= Task objective =
Within the records below, filter for lines carrying the word "Participants" and copy them.

= Dataset excerpts =
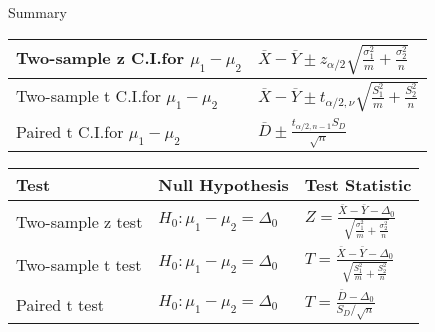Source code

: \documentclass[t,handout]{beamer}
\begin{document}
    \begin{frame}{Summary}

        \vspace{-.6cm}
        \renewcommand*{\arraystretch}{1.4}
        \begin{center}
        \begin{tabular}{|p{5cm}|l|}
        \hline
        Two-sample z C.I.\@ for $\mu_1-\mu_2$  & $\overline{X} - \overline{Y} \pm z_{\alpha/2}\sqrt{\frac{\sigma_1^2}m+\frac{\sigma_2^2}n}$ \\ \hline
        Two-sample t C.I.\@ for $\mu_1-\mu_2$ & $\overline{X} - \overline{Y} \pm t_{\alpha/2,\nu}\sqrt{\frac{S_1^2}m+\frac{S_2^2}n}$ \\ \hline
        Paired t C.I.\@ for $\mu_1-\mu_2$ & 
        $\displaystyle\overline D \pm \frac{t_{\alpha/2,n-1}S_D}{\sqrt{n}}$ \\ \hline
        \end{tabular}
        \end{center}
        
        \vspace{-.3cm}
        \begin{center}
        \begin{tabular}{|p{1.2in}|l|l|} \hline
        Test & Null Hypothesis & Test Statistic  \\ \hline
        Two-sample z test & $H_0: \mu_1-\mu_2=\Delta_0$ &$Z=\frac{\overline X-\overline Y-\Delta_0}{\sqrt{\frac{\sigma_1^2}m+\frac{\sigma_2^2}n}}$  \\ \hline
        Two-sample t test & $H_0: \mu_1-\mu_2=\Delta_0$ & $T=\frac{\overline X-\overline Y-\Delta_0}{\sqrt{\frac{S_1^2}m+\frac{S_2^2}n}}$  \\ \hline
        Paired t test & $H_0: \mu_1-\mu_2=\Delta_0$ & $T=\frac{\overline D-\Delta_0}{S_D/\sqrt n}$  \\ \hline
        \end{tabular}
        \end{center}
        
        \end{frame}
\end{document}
* * *
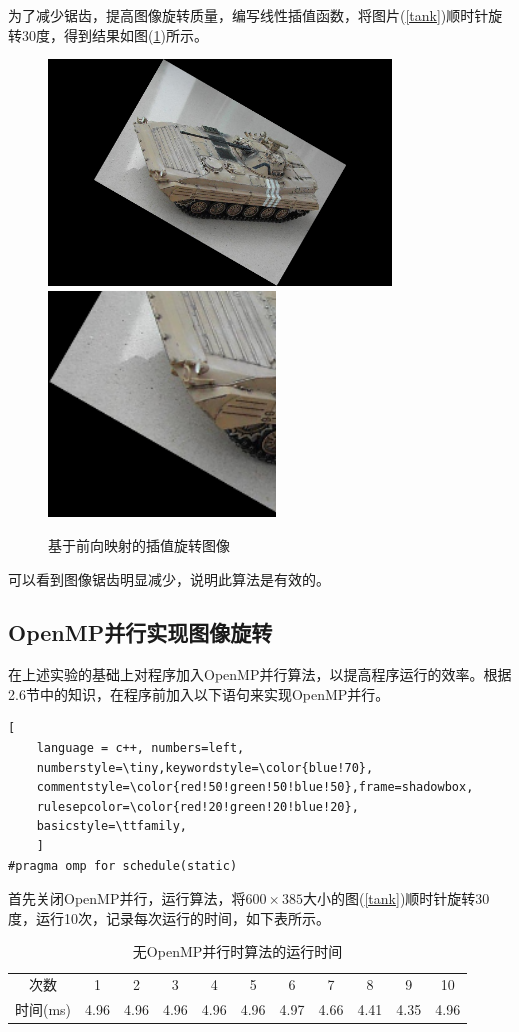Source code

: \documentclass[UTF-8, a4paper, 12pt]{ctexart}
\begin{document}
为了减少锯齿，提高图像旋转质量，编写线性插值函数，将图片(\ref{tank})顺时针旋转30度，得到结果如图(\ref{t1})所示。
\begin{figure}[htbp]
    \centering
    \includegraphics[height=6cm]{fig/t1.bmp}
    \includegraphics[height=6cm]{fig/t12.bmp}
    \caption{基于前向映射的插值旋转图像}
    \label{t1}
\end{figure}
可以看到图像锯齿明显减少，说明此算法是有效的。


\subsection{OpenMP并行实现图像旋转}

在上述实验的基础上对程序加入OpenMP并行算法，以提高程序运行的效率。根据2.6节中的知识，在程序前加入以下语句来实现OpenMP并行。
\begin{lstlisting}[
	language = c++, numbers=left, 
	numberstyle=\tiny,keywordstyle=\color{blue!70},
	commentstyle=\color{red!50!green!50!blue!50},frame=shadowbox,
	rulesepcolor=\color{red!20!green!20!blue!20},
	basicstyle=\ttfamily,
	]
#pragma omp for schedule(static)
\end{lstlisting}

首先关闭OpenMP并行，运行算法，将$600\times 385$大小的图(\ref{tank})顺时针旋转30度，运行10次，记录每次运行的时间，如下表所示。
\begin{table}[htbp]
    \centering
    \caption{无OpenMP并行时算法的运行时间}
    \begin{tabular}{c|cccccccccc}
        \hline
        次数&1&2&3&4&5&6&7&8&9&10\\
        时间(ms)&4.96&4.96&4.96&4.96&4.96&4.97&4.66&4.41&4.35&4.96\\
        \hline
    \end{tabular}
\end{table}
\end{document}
--
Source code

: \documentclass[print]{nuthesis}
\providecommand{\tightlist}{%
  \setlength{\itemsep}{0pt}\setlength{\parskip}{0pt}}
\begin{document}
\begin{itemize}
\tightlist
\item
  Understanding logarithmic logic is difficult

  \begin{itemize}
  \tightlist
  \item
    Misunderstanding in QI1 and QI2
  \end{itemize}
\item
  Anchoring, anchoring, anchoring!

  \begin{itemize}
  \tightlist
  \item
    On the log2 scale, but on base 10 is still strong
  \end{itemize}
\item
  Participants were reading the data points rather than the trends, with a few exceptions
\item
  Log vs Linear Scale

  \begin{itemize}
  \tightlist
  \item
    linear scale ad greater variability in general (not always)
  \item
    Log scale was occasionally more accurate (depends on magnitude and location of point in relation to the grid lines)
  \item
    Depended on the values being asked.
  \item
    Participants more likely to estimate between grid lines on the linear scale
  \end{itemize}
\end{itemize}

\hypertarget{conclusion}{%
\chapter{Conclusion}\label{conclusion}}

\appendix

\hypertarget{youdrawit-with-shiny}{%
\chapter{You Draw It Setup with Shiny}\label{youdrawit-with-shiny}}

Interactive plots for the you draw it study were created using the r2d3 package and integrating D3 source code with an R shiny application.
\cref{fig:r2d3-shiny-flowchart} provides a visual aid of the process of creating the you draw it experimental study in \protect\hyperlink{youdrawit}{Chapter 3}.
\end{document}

= Finished exercise =
  Participants were reading the data points rather than the trends, with a few exceptions
    Participants more likely to estimate between grid lines on the linear scale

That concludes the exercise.